*Your objective*. Return each entry exactly, so that nothing in the data differs from the original.

*Stored data entries*.
+ + + + + + +
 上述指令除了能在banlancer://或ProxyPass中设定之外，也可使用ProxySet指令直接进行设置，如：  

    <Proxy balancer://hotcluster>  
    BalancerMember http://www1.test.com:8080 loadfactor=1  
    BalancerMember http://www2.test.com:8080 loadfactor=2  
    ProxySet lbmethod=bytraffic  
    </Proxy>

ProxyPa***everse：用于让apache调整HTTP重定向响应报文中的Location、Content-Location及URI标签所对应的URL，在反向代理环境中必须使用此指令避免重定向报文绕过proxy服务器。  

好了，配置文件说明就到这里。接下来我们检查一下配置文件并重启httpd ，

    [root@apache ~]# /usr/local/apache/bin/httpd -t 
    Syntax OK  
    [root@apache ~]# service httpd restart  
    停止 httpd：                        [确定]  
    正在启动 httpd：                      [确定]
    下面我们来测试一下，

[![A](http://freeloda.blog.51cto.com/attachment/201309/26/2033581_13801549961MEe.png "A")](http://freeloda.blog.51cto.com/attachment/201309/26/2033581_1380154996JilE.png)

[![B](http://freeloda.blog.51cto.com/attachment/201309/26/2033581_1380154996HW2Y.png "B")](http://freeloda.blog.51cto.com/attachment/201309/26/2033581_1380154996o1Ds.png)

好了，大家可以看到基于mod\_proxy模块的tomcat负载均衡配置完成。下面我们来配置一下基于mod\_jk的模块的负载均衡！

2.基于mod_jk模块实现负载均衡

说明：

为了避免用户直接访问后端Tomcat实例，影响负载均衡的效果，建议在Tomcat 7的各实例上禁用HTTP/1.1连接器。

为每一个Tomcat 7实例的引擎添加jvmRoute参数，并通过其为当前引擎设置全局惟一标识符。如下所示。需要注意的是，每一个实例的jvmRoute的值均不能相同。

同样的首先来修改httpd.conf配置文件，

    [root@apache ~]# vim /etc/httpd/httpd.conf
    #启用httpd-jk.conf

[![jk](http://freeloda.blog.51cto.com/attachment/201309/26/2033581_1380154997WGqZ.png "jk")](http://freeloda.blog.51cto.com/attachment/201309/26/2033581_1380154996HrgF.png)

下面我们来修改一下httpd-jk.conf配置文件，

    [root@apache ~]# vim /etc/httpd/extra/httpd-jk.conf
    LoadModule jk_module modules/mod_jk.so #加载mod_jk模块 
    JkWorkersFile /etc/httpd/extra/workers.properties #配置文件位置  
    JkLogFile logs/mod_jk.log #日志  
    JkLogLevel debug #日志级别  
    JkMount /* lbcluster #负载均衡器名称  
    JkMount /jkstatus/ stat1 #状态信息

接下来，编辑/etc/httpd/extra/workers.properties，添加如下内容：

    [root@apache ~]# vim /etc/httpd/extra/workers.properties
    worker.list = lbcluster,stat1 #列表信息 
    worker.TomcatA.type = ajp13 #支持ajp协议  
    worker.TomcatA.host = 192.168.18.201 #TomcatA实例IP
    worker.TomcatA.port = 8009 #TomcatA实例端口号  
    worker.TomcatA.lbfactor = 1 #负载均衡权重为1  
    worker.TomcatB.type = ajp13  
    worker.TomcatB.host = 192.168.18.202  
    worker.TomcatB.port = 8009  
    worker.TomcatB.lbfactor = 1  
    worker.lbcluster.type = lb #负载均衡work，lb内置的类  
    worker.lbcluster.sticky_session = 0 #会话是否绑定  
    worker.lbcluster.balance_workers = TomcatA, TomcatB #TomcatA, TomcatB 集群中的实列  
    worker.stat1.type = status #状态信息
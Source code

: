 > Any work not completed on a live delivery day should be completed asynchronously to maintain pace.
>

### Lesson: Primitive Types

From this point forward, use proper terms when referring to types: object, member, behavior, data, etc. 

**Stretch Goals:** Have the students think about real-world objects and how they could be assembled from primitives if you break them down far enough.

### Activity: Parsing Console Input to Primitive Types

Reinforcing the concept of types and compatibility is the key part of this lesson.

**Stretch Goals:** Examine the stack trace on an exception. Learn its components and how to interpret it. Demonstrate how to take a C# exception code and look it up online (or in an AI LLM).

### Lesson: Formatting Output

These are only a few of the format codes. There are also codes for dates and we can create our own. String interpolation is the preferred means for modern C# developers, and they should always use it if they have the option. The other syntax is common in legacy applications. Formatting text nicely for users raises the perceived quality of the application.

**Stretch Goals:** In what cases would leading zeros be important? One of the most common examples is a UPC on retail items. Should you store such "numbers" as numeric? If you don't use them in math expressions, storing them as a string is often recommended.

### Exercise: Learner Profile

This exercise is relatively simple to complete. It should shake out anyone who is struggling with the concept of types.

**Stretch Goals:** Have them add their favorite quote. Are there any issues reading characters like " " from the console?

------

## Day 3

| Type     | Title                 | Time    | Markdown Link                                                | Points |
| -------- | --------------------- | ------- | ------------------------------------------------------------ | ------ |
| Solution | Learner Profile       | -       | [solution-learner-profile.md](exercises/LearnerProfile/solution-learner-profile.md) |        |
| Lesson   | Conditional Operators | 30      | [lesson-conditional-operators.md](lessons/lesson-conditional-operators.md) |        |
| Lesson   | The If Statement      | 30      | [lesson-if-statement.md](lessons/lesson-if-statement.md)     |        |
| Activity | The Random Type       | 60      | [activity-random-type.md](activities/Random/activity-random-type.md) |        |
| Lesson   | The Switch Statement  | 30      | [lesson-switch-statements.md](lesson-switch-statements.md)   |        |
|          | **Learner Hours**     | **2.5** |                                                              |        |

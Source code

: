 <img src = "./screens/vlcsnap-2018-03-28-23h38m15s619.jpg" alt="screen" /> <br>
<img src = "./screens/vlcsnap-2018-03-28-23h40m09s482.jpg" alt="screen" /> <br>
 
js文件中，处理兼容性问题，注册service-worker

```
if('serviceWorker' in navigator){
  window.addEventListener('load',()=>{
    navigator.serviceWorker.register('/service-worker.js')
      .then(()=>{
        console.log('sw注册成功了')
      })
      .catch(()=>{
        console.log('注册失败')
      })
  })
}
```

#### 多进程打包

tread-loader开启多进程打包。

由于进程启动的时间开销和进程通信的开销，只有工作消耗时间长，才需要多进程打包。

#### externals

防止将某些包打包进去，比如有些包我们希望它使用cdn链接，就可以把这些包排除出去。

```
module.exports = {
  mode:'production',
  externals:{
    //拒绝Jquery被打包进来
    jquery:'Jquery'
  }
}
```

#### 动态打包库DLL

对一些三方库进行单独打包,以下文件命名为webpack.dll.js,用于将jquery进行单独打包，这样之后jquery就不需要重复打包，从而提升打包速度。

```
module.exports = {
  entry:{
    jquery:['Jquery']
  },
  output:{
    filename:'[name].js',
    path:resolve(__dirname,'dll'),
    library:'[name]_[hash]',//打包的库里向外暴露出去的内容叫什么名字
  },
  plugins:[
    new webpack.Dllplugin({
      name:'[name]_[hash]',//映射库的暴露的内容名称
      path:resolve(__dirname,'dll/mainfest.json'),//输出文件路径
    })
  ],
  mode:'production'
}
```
+ + + + + + +
*Output*.
 上述指令除了能在banlancer://或ProxyPass中设定之外，也可使用ProxySet指令直接进行设置，如：  

    <Proxy balancer://hotcluster>  
    BalancerMember http://www1.test.com:8080 loadfactor=1  
    BalancerMember http://www2.test.com:8080 loadfactor=2  
    ProxySet lbmethod=bytraffic  
    </Proxy>

ProxyPa***everse：用于让apache调整HTTP重定向响应报文中的Location、Content-Location及URI标签所对应的URL，在反向代理环境中必须使用此指令避免重定向报文绕过proxy服务器。  

好了，配置文件说明就到这里。接下来我们检查一下配置文件并重启httpd ，

    [root@apache ~]# /usr/local/apache/bin/httpd -t 
    Syntax OK  
    [root@apache ~]# service httpd restart  
    停止 httpd：                        [确定]  
    正在启动 httpd：                      [确定]
    下面我们来测试一下，

[![A](http://freeloda.blog.51cto.com/attachment/201309/26/2033581_13801549961MEe.png "A")](http://freeloda.blog.51cto.com/attachment/201309/26/2033581_1380154996JilE.png)

[![B](http://freeloda.blog.51cto.com/attachment/201309/26/2033581_1380154996HW2Y.png "B")](http://freeloda.blog.51cto.com/attachment/201309/26/2033581_1380154996o1Ds.png)

好了，大家可以看到基于mod\_proxy模块的tomcat负载均衡配置完成。下面我们来配置一下基于mod\_jk的模块的负载均衡！

2.基于mod_jk模块实现负载均衡

说明：

为了避免用户直接访问后端Tomcat实例，影响负载均衡的效果，建议在Tomcat 7的各实例上禁用HTTP/1.1连接器。

为每一个Tomcat 7实例的引擎添加jvmRoute参数，并通过其为当前引擎设置全局惟一标识符。如下所示。需要注意的是，每一个实例的jvmRoute的值均不能相同。

同样的首先来修改httpd.conf配置文件，

    [root@apache ~]# vim /etc/httpd/httpd.conf
    #启用httpd-jk.conf

[![jk](http://freeloda.blog.51cto.com/attachment/201309/26/2033581_1380154997WGqZ.png "jk")](http://freeloda.blog.51cto.com/attachment/201309/26/2033581_1380154996HrgF.png)

下面我们来修改一下httpd-jk.conf配置文件，

    [root@apache ~]# vim /etc/httpd/extra/httpd-jk.conf
    LoadModule jk_module modules/mod_jk.so #加载mod_jk模块 
    JkWorkersFile /etc/httpd/extra/workers.properties #配置文件位置  
    JkLogFile logs/mod_jk.log #日志  
    JkLogLevel debug #日志级别  
    JkMount /* lbcluster #负载均衡器名称  
    JkMount /jkstatus/ stat1 #状态信息

接下来，编辑/etc/httpd/extra/workers.properties，添加如下内容：

    [root@apache ~]# vim /etc/httpd/extra/workers.properties
    worker.list = lbcluster,stat1 #列表信息 
    worker.TomcatA.type = ajp13 #支持ajp协议  
    worker.TomcatA.host = 192.168.18.201 #TomcatA实例IP
    worker.TomcatA.port = 8009 #TomcatA实例端口号  
    worker.TomcatA.lbfactor = 1 #负载均衡权重为1  
    worker.TomcatB.type = ajp13  
    worker.TomcatB.host = 192.168.18.202  
    worker.TomcatB.port = 8009  
    worker.TomcatB.lbfactor = 1  
    worker.lbcluster.type = lb #负载均衡work，lb内置的类  
    worker.lbcluster.sticky_session = 0 #会话是否绑定  
    worker.lbcluster.balance_workers = TomcatA, TomcatB #TomcatA, TomcatB 集群中的实列  
    worker.stat1.type = status #状态信息
Source code

: > Any work not completed on a live delivery day should be completed asynchronously to maintain pace.
>

### Lesson: Primitive Types

From this point forward, use proper terms when referring to types: object, member, behavior, data, etc. 

**Stretch Goals:** Have the students think about real-world objects and how they could be assembled from primitives if you break them down far enough.

### Activity: Parsing Console Input to Primitive Types

Reinforcing the concept of types and compatibility is the key part of this lesson.

**Stretch Goals:** Examine the stack trace on an exception. Learn its components and how to interpret it. Demonstrate how to take a C# exception code and look it up online (or in an AI LLM).

### Lesson: Formatting Output

These are only a few of the format codes. There are also codes for dates and we can create our own. String interpolation is the preferred means for modern C# developers, and they should always use it if they have the option. The other syntax is common in legacy applications. Formatting text nicely for users raises the perceived quality of the application.

**Stretch Goals:** In what cases would leading zeros be important? One of the most common examples is a UPC on retail items. Should you store such "numbers" as numeric? If you don't use them in math expressions, storing them as a string is often recommended.

### Exercise: Learner Profile

This exercise is relatively simple to complete. It should shake out anyone who is struggling with the concept of types.

**Stretch Goals:** Have them add their favorite quote. Are there any issues reading characters like " " from the console?

------

## Day 3

| Type     | Title                 | Time    | Markdown Link                                                | Points |
| -------- | --------------------- | ------- | ------------------------------------------------------------ | ------ |
| Solution | Learner Profile       | -       | [solution-learner-profile.md](exercises/LearnerProfile/solution-learner-profile.md) |        |
| Lesson   | Conditional Operators | 30      | [lesson-conditional-operators.md](lessons/lesson-conditional-operators.md) |        |
| Lesson   | The If Statement      | 30      | [lesson-if-statement.md](lessons/lesson-if-statement.md)     |        |
| Activity | The Random Type       | 60      | [activity-random-type.md](activities/Random/activity-random-type.md) |        |
| Lesson   | The Switch Statement  | 30      | [lesson-switch-statements.md](lesson-switch-statements.md)   |        |
|          | **Learner Hours**     | **2.5** |                                                              |        |

Source code

: <img src = "./screens/vlcsnap-2018-03-28-23h38m15s619.jpg" alt="screen" /> <br>
<img src = "./screens/vlcsnap-2018-03-28-23h40m09s482.jpg" alt="screen" /> <br>
 
js文件中，处理兼容性问题，注册service-worker

```
if('serviceWorker' in navigator){
  window.addEventListener('load',()=>{
    navigator.serviceWorker.register('/service-worker.js')
      .then(()=>{
        console.log('sw注册成功了')
      })
      .catch(()=>{
        console.log('注册失败')
      })
  })
}
```

#### 多进程打包

tread-loader开启多进程打包。

由于进程启动的时间开销和进程通信的开销，只有工作消耗时间长，才需要多进程打包。

#### externals

防止将某些包打包进去，比如有些包我们希望它使用cdn链接，就可以把这些包排除出去。

```
module.exports = {
  mode:'production',
  externals:{
    //拒绝Jquery被打包进来
    jquery:'Jquery'
  }
}
```

#### 动态打包库DLL

对一些三方库进行单独打包,以下文件命名为webpack.dll.js,用于将jquery进行单独打包，这样之后jquery就不需要重复打包，从而提升打包速度。

```
module.exports = {
  entry:{
    jquery:['Jquery']
  },
  output:{
    filename:'[name].js',
    path:resolve(__dirname,'dll'),
    library:'[name]_[hash]',//打包的库里向外暴露出去的内容叫什么名字
  },
  plugins:[
    new webpack.Dllplugin({
      name:'[name]_[hash]',//映射库的暴露的内容名称
      path:resolve(__dirname,'dll/mainfest.json'),//输出文件路径
    })
  ],
  mode:'production'
}
```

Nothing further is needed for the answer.